In December 1987 the first intifada began after a traffic accident involving an Israeli truck and a Palestinian pedestrian outside the Jabaliya refugee camp set off a wave of demonstrations against Israel’s occupation of the West Bank and the Gaza Strip. The sudden volleys of rocks pelting Israeli soldiers and the tear gas and rubber bullets in response changed the complexion of the conflict between Israelis and Palestinians almost overnight, likely forever. The mighty Israeli Defense Forces (IDF) were not traversing the Sinai Peninsula in three days, rescuing hostages in Entebbe, or spending two daring minutes over Baghdad, but breaking teenagers’ bones on the streets of Nablus, Hebron, Ramallah, and Gaza City. David had become Goliath and had no answer for Daoud’s slingshot. The Israelis must have been rattled by the images on television and pictures published in the press because, a few months after it all began, the Israeli consul general started doing the rounds of universities and colleges in the New York area to provide Jerusalem’s perspective on the unrest. I remember attending one such event on a chilly evening in a half-empty room at Vassar’s College Center.

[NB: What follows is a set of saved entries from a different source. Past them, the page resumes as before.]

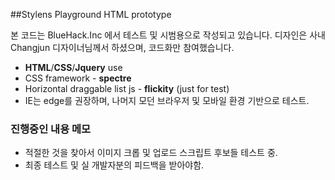 ##Stylens Playground HTML prototype

본 코드는 BlueHack.Inc 에서 테스트 및 시범용으로 작성되고 있습니다.
디자인은 사내 Changjun 디자이너님께서 하셨으며, 코드화만 참여했습니다.



-   **HTML**/**CSS**/**Jquery** use
-   CSS framework - **spectre**
-   Horizontal draggable list js - **flickity** (just for test)
-   IE는 edge를 권장하며, 나머지 모던 브라우저 및 모바일 환경 기반으로 테스트.



### 진행중인 내용 메모

-   적절한 것을 찾아서 이미지 크롭 및 업로드 스크립트 후보들 테스트 중.
-   최종 테스트 및 실 개발자분의 피드백을 받아야함.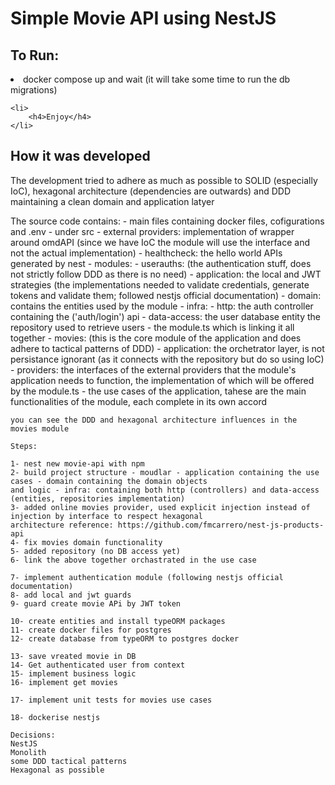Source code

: <h1>Simple Movie API using NestJS</h1>

<h2>To Run:</h2>
<div>
    <ul></ul>
    <li>docker compose up and wait (it will take some time to run the db migrations)</li>

    <li>
        <h4>Enjoy</h4>
    </li>

</div>
<h2>How it was developed</h2>
<p>
    The development tried to adhere as much as possible to SOLID (especially IoC), hexagonal architecture (dependencies
    are outwards) and DDD maintaining a clean domain and application latyer
<p>
<div>
    The source code contains:
    - main files containing docker files, cofigurations and .env
    - under src
    - external providers: implementation of wrapper around omdAPI (since we have IoC the module will use the interface and
        not the actual implementation)
    - healthcheck: the hello world APIs generated by nest
    - modules:
        - userauths: (the authentication stuff, does not strictly follow DDD as there is no need)
            - application: the local and JWT strategies (the implementations needed to validate credentials, generate tokens and
            validate them; followed nestjs official documentation)
            - domain: contains the entities used by the module
            - infra:
                - http: the auth controller containing the ('auth/login') api
                - data-access: the user database entity the repository used to retrieve users
            - the module.ts which is linking it all together
        - movies: (this is the core module of the application and does adhere to tactical patterns of DDD)
            - application: the orchetrator layer, is not persistance ignorant (as it connects with the repository but do so using IoC)
                - providers: the interfaces of the external providers that the module's application needs to function, the implementation of which will be offered by the module.ts
                - the use cases of the application, tahese are the main functionalities of the module, each complete in its own accord

    you can see the DDD and hexagonal architecture influences in the movies module

    Steps:

    1- nest new movie-api with npm
    2- build project structure - moudlar - application containing the use cases - domain containing the domain objects
    and logic - infra: containing both http (controllers) and data-access (entities, repositories implementation)
    3- added online movies provider, used explicit injection instead of injection by interface to respect hexagonal
    architecture reference: https://github.com/fmcarrero/nest-js-products-api
    4- fix movies domain functionality
    5- added repository (no DB access yet)
    6- link the above together orchastrated in the use case

    7- implement authentication module (following nestjs official documentation)
    8- add local and jwt guards
    9- guard create movie APi by JWT token

    10- create entities and install typeORM packages
    11- create docker files for postgres
    12- create database from typeORM to postgres docker

    13- save vreated movie in DB
    14- Get authenticated user from context
    15- implement business logic
    16- implement get movies

    17- implement unit tests for movies use cases

    18- dockerise nestjs

    Decisions:
    NestJS
    Monolith
    some DDD tactical patterns
    Hexagonal as possible

</div>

During the Q&A a member of the audience recalled an encounter with someone he identified as an “Arab friend in Israel.” He alleged that during a debate over politics his friend relayed that, despite their relationship, he would kill him if and when communal violence erupted. It was an odd non sequitur to what had, until that moment, been an interesting discussion thankfully lacking the overwrought theatrics of more recent conversations about the Israeli-Palestinian conflict on America’s campuses.

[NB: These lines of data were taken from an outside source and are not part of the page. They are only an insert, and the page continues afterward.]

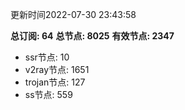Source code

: 更新时间2022-07-30 23:43:58

**总订阅: 64**
**总节点: 8025**
**有效节点: 2347**
- ssr节点: 10
- v2ray节点: 1651
- trojan节点: 127
- ss节点: 559
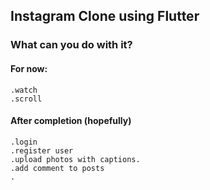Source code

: 
## Instagram Clone using Flutter

### What can you do with it?
 #### For now:
    .watch
    .scroll
 #### After completion (hopefully)
    .login
    .register user
    .upload photos with captions.
    .add comment to posts
    .
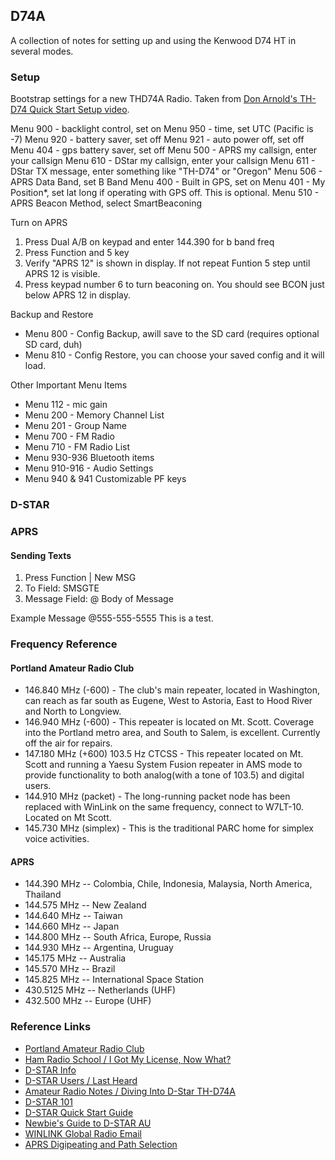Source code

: ## D74A

A collection of notes for setting up and using the Kenwood D74 HT in several modes.

### Setup

Bootstrap settings for a new THD74A Radio. Taken from [Don Arnold's TH-D74 Quick Start Setup video](https://youtu.be/aldEwRD4tYw).

Menu 900 - backlight control, set on
Menu 950 - time, set UTC (Pacific is -7) 
Menu 920 - battery saver, set off
Menu 921 - auto power off, set off
Menu 404 - gps battery saver, set off
Menu 500 - APRS my callsign, enter your callsign
Menu 610 - DStar my callsign, enter your callsign
Menu 611 - DStar TX message, enter something like "TH-D74" or "Oregon"
Menu 506 - APRS Data Band, set B Band
Menu 400 - Built in GPS, set on
Menu 401 - My Position*, set lat long if operating with GPS off. This is optional.
Menu 510 - APRS Beacon Method, select SmartBeaconing

Turn on APRS
1. 	Press Dual A/B on keypad and enter 144.390 for b band freq
2.	Press Function and 5 key
3.	Verify "APRS 12" is shown in display. If not repeat Funtion 5 step until APRS 12 is visible.
4. 	Press keypad number 6 to turn beaconing on. You should see BCON just below APRS 12 in display.

Backup and Restore
*	Menu 800 - Config Backup, awill save to the SD card (requires optional SD card, duh)
*	Menu 810 - Config Restore, you can choose your saved config and it will load.

Other Important Menu Items
*	Menu 112 - mic gain
*	Menu 200 - Memory Channel List
*	Menu 201 - Group Name
*	Menu 700 - FM Radio
*	Menu 710 - FM Radio List
*	Menu 930-936 Bluetooth items
*	Menu 910-916 - Audio Settings
*	Menu 940 & 941 Customizable PF keys

### D-STAR

### APRS

#### Sending Texts
1. Press Function | New MSG
2. To Field: SMSGTE
3. Message Field: @<PhoneNumberOfRecepient> Body of Message

Example Message
@555-555-5555 This is a test. 

### Frequency Reference

#### Portland Amateur Radio Club

*   146.840 MHz (-600) - The club's main repeater, located in Washington, can reach as far south as Eugene, West to Astoria, East to Hood River and North to Longview.
*   146.940 MHz (-600) - This repeater is located on Mt. Scott. Coverage into the Portland metro area, and South to Salem, is excellent. Currently off the air for repairs.
*   147.180 MHz (+600) 103.5 Hz CTCSS - This repeater located on Mt. Scott and running a Yaesu System Fusion repeater in AMS mode to provide functionality to both analog(with a tone of 103.5) and digital users.
*   144.910 MHz (packet) - The long-running packet node has been replaced with WinLink on the same frequency, connect to W7LT-10. Located on Mt Scott.
*   145.730 MHz (simplex) - This is the traditional PARC home for simplex voice activities.

#### APRS

*   144.390 MHz -- Colombia, Chile, Indonesia, Malaysia, North America, Thailand
*   144.575 MHz -- New Zealand
*   144.640 MHz -- Taiwan
*   144.660 MHz -- Japan
*   144.800 MHz -- South Africa, Europe, Russia
*   144.930 MHz -- Argentina, Uruguay
*   145.175 MHz -- Australia
*   145.570 MHz -- Brazil
*   145.825 MHz -- International Space Station
*   430.5125 MHz -- Netherlands (UHF)
*   432.500 MHz  -- Europe (UHF)

### Reference Links
*   [Portland Amateur Radio Club](http://www.w7lt.org)
*   [Ham Radio School / I Got My License, Now What?](https://hamradioschool.com/i-got-my-license-now-what/)
*   [D-STAR Info](http://www.dstarinfo.com/home.aspx)
*   [D-STAR Users / Last Heard](http://dstarusers.org/lastheard.php)
*   [Amateur Radio Notes / Diving Into D-Star TH-D74A](https://amateurradionotes.com/th-d74.htm)
*   [D-STAR 101](http://www.dstar101.com/basicoperation.htm)
*   [D-STAR Quick Start Guide](http://www.roblocher.com/whitepapers/dstar.html)
*   [Newbie's Guide to D-STAR AU](http://www.dstar.org.au/wp-content/uploads/2015/02/Newbies-Guide-to-D-Star-V2.01.pdf)
*   [WINLINK Global Radio Email](https://winlink.org)
*   [APRS Digipeating and Path Selection](http://wa8lmf.net/DigiPaths/)
 

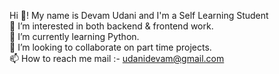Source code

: Hi 👋! My name is Devam Udani and I'm a Self Learning Student</br>
👀 I’m interested in both backend & frontend work.</br>
🌱 I’m currently learning Python.</br>
💞️ I’m looking to collaborate on part time projects.</br>
📫 How to reach me mail :- udanidevam@gmail.com</br>

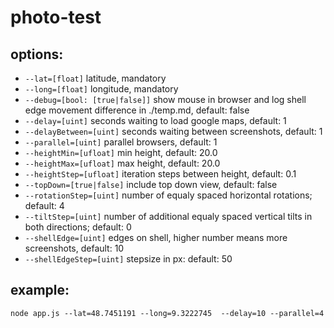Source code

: # photo-test
## options:

* `--lat=[float]` latitude, mandatory
* `--long=[float]` longitude, mandatory
* `--debug=[bool: [true|false]]` show mouse in browser and log shell edge movement difference in ./temp.md, default: false
* `--delay=[uint]` seconds waiting to load google maps, default: 1
* `--delayBetween=[uint]` seconds waiting between screenshots, default: 1
* `--parallel=[uint]` parallel browsers, default: 1 
* `--heightMin=[ufloat]` min height, default: 20.0
* `--heightMax=[ufloat]` max height, default: 20.0
* `--heightStep=[ufloat]` iteration steps between height, default: 0.1
* `--topDown=[true|false]` include top down view, default: false
* `--rotationStep=[uint]` number of equaly spaced horizontal rotations; default: 4
* `--tiltStep=[uint]` number of additional equaly spaced vertical tilts in both directions; default: 0
* `--shellEdge=[uint]` edges on shell, higher number means more screenshots, default: 10
* `--shellEdgeStep=[uint]` stepsize in px: default: 50


## example: 
`node app.js --lat=48.7451191 --long=9.3222745  --delay=10 --parallel=4`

I bring all this up because the memory came rushing back to me last week when I watched the surveillance footage of a knife-wielding employee of the Israeli phone company, Bezeq, hack a rabbi to death at a bus stop in Jerusalem. It was simply gruesome. There have been all kinds of arguments advanced for this sudden spate of violence, but it actually does not require any kind of deep explanation when the cause is so clear—Palestinian political and religious figures have directly and indirectly exhorted their people to kill Jews and a small number have obliged.
By all accounts daily life has become extraordinarily frightening for Israelis, especially since there does not seem to be an effective answer to random knife-wielding people bent on death. Can the Israelis cordon off East Jerusalem forever? What about Tel Aviv? The bus station in Afula? Do you surround Umm al-Fahm and not let people leave? What about Haifa with its large Palestinian population? It is a mind-boggling problem. The violence has, it seems, ushered a new “psychotic”—to use Bret Stephens’s description—phase in the Israeli-Palestinian conflict.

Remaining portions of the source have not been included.